Problem details> Output the entries below exactly, from the first line to the line holding "When the camera", both included.

########

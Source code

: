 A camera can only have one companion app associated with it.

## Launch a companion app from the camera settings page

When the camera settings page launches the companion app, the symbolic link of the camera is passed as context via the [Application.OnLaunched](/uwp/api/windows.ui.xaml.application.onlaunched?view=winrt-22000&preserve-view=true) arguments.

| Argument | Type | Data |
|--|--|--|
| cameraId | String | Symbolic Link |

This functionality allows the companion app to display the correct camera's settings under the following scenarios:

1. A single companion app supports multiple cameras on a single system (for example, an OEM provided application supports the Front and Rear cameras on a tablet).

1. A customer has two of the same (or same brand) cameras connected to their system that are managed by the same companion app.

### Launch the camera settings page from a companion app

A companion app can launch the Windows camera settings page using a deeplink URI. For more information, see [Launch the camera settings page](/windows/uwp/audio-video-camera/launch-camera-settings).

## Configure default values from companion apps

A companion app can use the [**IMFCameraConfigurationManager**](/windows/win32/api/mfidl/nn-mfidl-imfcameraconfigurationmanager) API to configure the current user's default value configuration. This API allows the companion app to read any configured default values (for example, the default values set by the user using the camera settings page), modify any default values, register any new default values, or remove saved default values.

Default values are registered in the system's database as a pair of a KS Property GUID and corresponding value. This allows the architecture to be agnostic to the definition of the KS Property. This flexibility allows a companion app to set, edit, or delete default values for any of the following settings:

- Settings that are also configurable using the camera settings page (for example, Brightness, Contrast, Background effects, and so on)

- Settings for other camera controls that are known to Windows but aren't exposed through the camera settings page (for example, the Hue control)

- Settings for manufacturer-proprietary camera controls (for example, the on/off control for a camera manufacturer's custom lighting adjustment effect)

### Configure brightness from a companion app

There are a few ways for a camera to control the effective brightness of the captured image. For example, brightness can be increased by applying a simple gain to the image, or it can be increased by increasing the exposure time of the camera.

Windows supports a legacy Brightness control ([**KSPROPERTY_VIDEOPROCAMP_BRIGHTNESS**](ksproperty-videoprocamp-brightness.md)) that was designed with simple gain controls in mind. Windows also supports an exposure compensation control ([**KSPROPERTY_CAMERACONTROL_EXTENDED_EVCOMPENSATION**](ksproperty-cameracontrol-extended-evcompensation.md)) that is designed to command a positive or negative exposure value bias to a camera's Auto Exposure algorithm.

########

Your solution>
Source code

: A camera can only have one companion app associated with it.

## Launch a companion app from the camera settings page

When the camera settings page launches the companion app, the symbolic link of the camera is passed as context via the [Application.OnLaunched](/uwp/api/windows.ui.xaml.application.onlaunched?view=winrt-22000&preserve-view=true) arguments.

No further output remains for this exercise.